((
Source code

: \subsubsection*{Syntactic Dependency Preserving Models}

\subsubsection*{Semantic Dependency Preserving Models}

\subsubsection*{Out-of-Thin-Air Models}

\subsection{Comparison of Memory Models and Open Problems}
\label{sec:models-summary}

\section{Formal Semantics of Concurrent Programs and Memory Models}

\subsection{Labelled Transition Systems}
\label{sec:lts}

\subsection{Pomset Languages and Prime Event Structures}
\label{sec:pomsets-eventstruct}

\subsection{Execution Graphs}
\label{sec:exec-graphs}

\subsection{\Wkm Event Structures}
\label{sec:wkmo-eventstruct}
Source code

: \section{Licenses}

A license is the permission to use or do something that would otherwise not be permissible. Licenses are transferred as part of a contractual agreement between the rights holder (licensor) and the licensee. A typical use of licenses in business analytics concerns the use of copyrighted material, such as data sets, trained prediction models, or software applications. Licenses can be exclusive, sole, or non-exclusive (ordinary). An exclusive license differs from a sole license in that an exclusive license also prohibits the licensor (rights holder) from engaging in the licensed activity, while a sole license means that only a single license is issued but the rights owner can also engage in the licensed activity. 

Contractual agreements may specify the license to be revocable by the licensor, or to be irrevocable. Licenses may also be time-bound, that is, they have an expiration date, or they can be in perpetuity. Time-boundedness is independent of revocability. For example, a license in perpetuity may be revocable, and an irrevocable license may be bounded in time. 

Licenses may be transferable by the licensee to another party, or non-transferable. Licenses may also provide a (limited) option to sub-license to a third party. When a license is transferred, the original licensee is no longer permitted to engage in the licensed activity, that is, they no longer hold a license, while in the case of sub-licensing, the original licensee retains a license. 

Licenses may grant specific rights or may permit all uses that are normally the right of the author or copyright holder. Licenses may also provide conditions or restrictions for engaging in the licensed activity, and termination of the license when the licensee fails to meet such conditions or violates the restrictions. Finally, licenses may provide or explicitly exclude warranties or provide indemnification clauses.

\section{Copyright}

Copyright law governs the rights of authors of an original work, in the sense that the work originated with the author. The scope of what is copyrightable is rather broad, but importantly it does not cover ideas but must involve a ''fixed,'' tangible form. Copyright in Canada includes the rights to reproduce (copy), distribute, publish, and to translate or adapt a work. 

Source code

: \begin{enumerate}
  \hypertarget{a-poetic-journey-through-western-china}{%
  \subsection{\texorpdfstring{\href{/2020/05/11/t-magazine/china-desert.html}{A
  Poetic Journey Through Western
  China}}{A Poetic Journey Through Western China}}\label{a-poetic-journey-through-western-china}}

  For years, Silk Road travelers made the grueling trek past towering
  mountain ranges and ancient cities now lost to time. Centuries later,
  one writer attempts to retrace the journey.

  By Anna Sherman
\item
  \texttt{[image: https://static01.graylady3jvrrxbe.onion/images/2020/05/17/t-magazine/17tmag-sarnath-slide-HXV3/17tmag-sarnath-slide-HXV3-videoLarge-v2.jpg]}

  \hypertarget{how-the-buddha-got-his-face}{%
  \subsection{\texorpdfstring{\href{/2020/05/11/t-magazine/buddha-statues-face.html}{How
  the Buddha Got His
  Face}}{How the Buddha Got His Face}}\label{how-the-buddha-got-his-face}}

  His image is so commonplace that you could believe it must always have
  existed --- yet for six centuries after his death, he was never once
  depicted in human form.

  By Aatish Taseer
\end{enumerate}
))
**Problem description:** The required output is the set of lines from the first line of the data through the line that contains "A license is the", transcribed exactly.

**Exercise solution:**
Source code

: \subsubsection*{Syntactic Dependency Preserving Models}

\subsubsection*{Semantic Dependency Preserving Models}

\subsubsection*{Out-of-Thin-Air Models}

\subsection{Comparison of Memory Models and Open Problems}
\label{sec:models-summary}

\section{Formal Semantics of Concurrent Programs and Memory Models}

\subsection{Labelled Transition Systems}
\label{sec:lts}

\subsection{Pomset Languages and Prime Event Structures}
\label{sec:pomsets-eventstruct}

\subsection{Execution Graphs}
\label{sec:exec-graphs}

\subsection{\Wkm Event Structures}
\label{sec:wkmo-eventstruct}
Source code

: \section{Licenses}

A license is the permission to use or do something that would otherwise not be permissible. Licenses are transferred as part of a contractual agreement between the rights holder (licensor) and the licensee. A typical use of licenses in business analytics concerns the use of copyrighted material, such as data sets, trained prediction models, or software applications. Licenses can be exclusive, sole, or non-exclusive (ordinary). An exclusive license differs from a sole license in that an exclusive license also prohibits the licensor (rights holder) from engaging in the licensed activity, while a sole license means that only a single license is issued but the rights owner can also engage in the licensed activity. 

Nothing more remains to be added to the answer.